WORK TO COMPLETE = Return, without pictures, the lines from the start of the data through the one that contains "- **1451** : naissance".

RECORDS FOR THE EXERCISE =
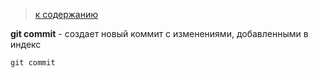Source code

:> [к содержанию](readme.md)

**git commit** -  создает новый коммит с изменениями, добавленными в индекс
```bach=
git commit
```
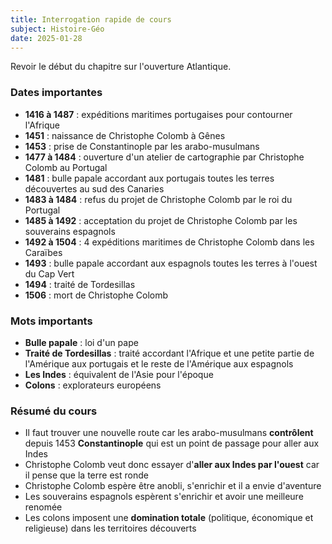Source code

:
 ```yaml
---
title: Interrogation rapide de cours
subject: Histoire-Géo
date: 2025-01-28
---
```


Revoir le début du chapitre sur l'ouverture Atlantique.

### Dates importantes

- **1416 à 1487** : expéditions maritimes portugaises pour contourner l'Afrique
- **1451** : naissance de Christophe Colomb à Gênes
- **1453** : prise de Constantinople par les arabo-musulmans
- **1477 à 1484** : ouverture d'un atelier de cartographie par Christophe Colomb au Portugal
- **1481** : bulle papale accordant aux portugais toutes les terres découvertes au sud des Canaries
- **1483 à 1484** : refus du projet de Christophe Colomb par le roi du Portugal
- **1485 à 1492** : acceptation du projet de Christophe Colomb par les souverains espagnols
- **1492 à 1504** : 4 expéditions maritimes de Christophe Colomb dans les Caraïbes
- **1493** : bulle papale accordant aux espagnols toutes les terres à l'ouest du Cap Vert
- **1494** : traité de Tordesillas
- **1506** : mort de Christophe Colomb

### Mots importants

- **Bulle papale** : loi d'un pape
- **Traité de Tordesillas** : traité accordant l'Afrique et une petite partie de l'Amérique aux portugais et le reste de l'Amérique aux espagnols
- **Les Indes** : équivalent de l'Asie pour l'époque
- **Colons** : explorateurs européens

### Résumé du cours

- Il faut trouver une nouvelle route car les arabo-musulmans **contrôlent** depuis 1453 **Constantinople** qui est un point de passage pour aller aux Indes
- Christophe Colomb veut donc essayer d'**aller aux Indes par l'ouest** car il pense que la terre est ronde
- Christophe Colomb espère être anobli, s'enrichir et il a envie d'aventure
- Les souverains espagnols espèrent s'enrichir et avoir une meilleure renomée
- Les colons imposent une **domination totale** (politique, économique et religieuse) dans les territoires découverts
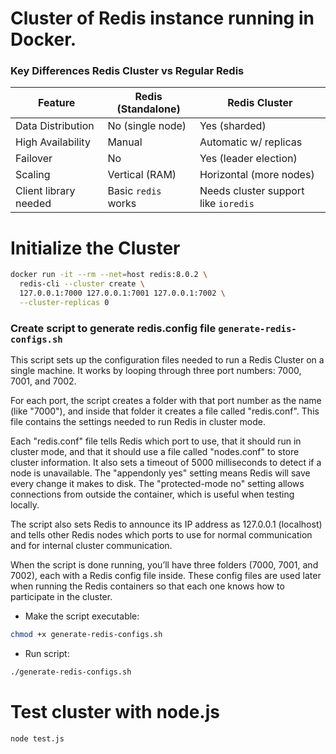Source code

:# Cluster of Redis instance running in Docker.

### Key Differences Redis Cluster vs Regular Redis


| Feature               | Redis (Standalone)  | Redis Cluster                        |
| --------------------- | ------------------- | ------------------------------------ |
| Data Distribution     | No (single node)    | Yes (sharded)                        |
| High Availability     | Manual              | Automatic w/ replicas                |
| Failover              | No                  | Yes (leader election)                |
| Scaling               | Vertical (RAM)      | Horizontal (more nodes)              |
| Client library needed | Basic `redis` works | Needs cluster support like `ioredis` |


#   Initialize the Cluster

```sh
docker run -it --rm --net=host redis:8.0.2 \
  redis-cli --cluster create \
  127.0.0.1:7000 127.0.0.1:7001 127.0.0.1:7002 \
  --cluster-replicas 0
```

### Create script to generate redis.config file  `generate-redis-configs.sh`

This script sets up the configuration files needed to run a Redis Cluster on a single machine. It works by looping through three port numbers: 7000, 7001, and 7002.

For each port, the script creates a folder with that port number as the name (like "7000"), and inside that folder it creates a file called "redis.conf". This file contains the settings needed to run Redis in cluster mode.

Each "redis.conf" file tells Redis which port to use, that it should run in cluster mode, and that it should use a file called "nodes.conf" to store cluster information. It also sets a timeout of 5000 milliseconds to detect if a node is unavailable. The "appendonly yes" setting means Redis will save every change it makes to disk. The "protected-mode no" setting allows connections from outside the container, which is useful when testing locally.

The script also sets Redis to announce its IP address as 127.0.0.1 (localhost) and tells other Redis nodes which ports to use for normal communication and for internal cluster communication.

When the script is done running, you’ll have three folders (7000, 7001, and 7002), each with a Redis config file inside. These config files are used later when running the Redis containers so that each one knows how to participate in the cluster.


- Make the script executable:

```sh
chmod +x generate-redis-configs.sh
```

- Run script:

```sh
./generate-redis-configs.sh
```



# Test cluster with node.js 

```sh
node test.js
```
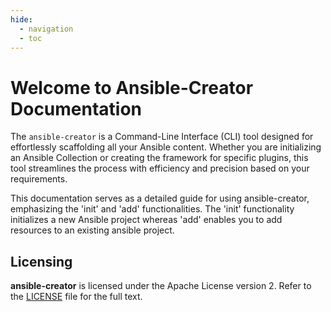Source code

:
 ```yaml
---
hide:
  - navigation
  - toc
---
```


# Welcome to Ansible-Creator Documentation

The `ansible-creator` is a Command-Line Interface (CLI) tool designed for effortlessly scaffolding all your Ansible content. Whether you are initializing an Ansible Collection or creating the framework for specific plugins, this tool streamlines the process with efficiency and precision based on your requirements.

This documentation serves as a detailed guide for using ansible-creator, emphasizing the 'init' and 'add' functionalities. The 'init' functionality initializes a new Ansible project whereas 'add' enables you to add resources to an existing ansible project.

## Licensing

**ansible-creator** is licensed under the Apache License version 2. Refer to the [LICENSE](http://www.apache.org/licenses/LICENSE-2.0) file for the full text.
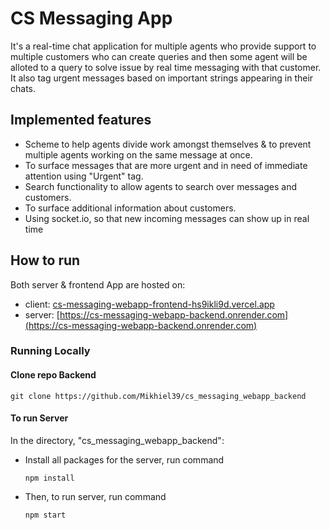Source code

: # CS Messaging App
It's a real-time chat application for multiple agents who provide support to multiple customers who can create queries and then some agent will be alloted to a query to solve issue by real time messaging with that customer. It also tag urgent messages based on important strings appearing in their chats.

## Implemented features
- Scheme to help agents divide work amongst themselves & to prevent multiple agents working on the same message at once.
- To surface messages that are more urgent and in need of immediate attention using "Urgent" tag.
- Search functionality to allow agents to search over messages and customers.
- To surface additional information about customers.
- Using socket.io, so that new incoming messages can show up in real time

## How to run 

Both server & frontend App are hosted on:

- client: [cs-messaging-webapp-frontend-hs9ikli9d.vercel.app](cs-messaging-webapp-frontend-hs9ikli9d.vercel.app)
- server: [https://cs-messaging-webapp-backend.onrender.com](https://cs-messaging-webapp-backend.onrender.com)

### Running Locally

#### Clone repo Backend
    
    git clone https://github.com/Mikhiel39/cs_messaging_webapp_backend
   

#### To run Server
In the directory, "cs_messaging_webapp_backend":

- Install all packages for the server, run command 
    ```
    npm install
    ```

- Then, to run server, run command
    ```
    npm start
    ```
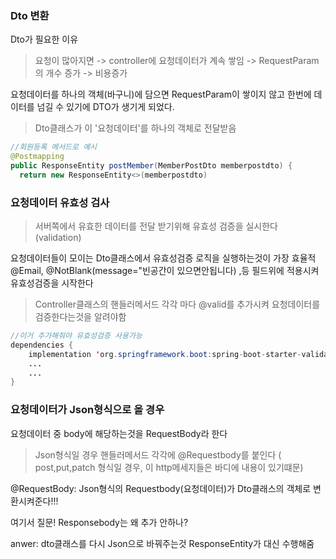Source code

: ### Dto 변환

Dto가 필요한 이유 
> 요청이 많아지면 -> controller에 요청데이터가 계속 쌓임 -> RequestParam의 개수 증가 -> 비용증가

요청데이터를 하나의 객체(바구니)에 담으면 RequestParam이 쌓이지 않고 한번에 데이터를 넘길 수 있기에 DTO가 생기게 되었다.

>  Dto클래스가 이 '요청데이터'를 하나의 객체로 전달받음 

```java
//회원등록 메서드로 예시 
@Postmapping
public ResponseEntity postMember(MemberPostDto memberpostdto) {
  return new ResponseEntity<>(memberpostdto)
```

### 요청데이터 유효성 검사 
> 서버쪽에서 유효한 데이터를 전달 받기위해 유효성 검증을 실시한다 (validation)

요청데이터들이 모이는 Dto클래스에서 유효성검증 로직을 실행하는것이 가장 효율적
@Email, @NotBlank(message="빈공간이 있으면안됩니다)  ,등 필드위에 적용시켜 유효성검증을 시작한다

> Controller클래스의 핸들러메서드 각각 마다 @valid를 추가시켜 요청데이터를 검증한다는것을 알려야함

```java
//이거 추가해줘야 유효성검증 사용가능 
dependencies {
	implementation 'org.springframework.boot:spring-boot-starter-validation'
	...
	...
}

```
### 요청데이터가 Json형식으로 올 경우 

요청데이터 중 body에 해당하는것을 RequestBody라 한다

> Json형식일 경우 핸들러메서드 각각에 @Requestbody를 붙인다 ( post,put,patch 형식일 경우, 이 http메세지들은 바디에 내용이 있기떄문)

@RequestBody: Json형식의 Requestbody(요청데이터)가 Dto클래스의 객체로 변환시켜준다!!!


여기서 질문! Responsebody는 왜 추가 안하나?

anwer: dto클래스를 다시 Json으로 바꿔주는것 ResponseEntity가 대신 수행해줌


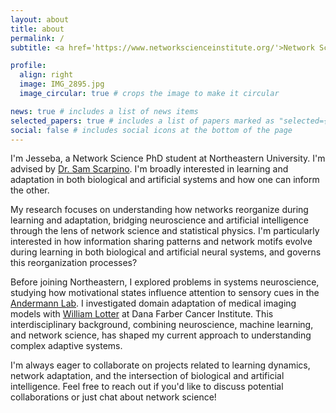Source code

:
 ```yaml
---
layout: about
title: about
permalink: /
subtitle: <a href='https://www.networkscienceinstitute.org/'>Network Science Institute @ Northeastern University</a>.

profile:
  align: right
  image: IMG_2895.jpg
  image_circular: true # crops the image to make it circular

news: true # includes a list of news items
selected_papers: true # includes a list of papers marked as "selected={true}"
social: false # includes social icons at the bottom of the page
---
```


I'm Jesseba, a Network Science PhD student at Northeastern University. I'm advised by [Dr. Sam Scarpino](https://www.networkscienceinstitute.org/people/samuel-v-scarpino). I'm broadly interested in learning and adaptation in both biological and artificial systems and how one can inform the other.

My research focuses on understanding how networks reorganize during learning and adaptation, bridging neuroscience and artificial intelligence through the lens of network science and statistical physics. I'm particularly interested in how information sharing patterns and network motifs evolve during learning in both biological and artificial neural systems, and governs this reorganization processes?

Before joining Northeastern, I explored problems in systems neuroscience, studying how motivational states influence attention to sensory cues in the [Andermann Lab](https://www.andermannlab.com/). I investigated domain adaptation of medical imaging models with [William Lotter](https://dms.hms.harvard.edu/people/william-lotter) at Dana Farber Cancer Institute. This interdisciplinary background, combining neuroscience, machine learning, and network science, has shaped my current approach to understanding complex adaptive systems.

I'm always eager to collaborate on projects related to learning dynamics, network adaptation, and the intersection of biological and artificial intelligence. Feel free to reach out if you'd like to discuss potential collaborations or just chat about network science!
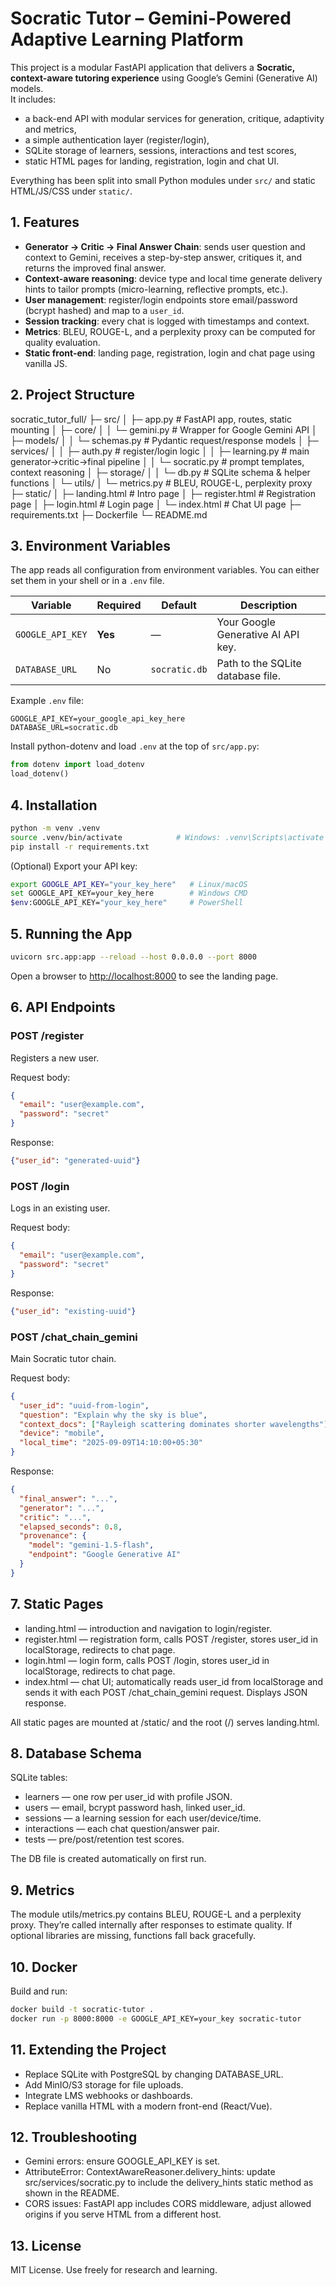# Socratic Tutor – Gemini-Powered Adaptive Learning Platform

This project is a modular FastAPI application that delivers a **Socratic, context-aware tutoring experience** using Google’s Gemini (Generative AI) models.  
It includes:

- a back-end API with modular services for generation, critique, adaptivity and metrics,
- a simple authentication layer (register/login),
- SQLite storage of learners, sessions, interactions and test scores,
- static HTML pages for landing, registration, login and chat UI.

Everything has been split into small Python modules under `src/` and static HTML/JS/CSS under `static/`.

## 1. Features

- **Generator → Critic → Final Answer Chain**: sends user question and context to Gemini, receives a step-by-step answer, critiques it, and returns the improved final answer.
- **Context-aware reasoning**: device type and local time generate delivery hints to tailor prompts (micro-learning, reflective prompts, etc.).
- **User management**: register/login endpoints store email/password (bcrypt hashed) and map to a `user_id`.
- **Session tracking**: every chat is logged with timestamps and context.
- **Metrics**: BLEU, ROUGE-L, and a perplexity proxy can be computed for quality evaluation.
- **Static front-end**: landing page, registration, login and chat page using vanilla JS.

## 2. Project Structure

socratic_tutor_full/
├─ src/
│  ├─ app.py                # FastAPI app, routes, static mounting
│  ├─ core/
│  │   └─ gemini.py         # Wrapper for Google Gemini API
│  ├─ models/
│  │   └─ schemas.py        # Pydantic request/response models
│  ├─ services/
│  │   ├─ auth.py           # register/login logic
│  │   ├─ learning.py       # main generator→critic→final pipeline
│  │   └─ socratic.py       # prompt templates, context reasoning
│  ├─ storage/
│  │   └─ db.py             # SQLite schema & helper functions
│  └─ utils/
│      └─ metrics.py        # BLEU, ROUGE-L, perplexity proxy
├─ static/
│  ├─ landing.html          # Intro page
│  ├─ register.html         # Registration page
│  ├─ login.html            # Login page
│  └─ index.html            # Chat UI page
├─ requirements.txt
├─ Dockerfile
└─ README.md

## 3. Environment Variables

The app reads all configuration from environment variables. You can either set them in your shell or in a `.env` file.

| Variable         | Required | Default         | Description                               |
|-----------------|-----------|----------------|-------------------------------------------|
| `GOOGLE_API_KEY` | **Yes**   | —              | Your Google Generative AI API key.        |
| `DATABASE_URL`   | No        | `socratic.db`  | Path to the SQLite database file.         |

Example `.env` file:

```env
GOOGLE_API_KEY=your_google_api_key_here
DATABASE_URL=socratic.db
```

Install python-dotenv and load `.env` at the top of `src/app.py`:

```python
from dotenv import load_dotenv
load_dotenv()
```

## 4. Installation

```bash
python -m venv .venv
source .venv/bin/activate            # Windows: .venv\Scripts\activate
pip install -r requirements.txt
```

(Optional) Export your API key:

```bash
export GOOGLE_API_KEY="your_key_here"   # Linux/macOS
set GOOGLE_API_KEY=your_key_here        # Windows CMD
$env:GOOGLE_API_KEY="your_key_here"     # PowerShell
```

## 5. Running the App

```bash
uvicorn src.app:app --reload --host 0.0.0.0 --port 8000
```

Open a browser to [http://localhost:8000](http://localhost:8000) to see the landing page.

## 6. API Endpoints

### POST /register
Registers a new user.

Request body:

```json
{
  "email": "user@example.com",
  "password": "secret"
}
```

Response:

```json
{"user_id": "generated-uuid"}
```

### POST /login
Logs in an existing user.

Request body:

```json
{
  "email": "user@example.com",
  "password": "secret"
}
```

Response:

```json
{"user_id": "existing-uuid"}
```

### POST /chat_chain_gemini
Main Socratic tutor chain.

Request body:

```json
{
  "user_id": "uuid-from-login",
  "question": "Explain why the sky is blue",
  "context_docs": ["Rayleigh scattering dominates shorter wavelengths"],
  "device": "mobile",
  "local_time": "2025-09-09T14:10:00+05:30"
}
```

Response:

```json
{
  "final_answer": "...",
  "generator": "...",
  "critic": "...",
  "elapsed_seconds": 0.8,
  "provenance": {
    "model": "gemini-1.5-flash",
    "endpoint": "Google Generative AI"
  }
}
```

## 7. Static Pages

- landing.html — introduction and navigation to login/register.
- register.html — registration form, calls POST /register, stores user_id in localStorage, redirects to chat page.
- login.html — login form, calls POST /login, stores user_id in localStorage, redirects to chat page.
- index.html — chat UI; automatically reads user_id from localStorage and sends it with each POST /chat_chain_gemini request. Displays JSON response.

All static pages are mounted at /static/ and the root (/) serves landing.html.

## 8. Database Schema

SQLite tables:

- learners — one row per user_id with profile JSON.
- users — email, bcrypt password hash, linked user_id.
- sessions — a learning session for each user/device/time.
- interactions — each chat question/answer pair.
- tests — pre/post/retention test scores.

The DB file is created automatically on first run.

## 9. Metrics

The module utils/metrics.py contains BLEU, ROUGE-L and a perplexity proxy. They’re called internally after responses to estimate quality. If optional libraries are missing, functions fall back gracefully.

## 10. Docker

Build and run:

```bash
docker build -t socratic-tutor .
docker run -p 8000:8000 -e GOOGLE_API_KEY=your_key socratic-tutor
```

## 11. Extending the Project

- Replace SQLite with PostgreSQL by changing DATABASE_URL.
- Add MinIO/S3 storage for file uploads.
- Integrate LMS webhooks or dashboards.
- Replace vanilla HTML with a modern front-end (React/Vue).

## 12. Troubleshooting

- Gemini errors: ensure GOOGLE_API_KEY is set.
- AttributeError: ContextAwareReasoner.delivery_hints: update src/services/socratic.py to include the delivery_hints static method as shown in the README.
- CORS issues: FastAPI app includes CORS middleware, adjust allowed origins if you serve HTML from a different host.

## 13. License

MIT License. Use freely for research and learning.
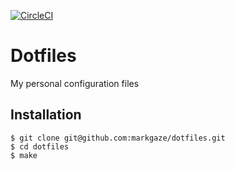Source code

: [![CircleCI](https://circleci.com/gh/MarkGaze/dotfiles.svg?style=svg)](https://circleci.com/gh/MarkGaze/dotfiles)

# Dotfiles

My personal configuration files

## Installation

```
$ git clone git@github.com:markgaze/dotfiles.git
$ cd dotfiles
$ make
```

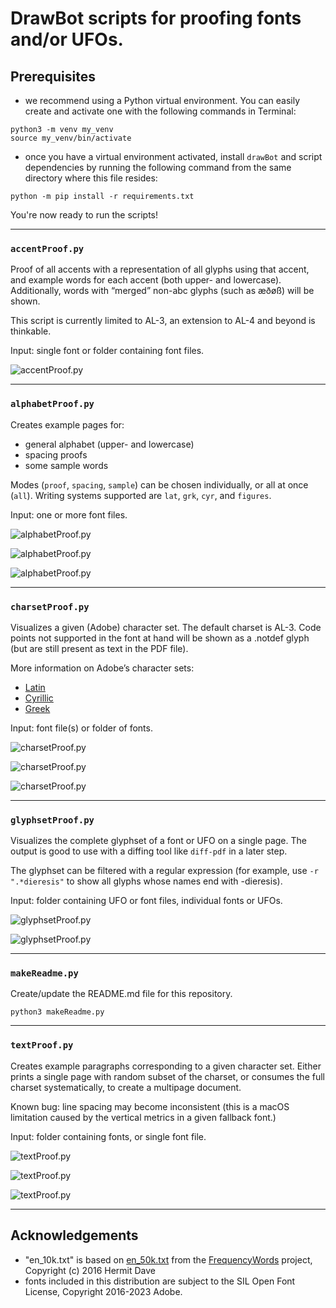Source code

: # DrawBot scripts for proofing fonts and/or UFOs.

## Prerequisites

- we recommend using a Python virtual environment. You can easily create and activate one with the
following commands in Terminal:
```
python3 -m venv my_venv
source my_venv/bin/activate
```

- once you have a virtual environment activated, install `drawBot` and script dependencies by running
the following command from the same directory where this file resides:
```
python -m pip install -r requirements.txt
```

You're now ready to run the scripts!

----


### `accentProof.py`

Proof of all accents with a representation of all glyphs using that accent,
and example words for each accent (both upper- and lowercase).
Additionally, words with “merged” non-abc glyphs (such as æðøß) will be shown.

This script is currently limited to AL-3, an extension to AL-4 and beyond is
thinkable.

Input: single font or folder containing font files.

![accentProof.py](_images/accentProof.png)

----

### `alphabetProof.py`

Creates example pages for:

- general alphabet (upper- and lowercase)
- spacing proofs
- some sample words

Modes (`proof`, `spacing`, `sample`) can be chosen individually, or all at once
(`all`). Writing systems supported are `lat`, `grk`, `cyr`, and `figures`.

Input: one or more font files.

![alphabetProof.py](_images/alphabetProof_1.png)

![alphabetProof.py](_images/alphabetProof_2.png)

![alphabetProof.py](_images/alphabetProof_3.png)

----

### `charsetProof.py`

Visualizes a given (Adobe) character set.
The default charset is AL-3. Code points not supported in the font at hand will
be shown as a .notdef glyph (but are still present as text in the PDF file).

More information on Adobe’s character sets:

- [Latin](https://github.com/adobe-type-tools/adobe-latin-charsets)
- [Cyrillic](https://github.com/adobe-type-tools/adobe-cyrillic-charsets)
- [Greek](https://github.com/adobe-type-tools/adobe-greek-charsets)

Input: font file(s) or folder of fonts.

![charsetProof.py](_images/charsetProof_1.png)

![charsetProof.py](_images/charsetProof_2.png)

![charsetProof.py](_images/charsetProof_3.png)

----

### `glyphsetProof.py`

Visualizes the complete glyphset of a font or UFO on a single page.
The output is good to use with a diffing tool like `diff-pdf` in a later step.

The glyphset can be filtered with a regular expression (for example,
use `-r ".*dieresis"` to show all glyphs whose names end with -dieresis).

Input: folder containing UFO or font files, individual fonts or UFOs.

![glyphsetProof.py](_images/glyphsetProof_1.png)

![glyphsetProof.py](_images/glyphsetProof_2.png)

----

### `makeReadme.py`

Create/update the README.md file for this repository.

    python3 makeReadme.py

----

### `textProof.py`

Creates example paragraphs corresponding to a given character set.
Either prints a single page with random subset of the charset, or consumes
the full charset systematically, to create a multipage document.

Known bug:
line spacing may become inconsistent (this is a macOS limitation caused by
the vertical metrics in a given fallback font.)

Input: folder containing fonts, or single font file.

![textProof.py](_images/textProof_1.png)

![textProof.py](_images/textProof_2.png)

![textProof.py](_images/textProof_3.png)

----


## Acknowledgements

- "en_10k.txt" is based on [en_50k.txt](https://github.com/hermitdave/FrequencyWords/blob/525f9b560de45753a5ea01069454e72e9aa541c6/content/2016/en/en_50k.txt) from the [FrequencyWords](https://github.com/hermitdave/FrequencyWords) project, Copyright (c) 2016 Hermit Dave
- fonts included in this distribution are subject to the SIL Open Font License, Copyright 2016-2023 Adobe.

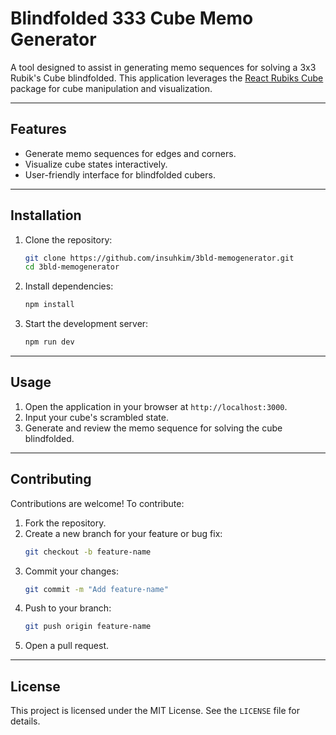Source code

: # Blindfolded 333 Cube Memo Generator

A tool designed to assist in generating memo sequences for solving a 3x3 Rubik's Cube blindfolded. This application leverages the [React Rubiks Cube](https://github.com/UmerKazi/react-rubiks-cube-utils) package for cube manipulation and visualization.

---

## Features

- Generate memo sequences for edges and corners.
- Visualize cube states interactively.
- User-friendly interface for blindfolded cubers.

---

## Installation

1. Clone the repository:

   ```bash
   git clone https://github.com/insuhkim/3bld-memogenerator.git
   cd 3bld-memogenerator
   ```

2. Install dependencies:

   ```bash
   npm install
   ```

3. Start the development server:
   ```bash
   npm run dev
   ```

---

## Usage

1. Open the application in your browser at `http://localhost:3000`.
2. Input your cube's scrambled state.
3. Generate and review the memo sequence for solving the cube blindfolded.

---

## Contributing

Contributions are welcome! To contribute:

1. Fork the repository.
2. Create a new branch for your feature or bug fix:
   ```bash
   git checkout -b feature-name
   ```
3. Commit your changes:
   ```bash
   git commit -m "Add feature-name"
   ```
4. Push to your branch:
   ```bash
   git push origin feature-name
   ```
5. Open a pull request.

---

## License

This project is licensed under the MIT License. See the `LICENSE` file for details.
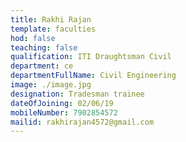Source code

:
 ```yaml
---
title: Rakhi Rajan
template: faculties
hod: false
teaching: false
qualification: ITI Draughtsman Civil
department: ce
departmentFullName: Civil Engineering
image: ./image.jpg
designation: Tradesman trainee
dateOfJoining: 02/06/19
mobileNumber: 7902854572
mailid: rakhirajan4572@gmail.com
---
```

EXERCISE OUTPUT =
Source code

:> [к содержанию](readme.md)

**git commit** -  создает новый коммит с изменениями, добавленными в индекс
```bach=
git commit
```
Source code

:
 ```yaml
---
title: Interrogation rapide de cours
subject: Histoire-Géo
date: 2025-01-28
---
```


Revoir le début du chapitre sur l'ouverture Atlantique.

### Dates importantes

- **1416 à 1487** : expéditions maritimes portugaises pour contourner l'Afrique
- **1451** : naissance de Christophe Colomb à Gênes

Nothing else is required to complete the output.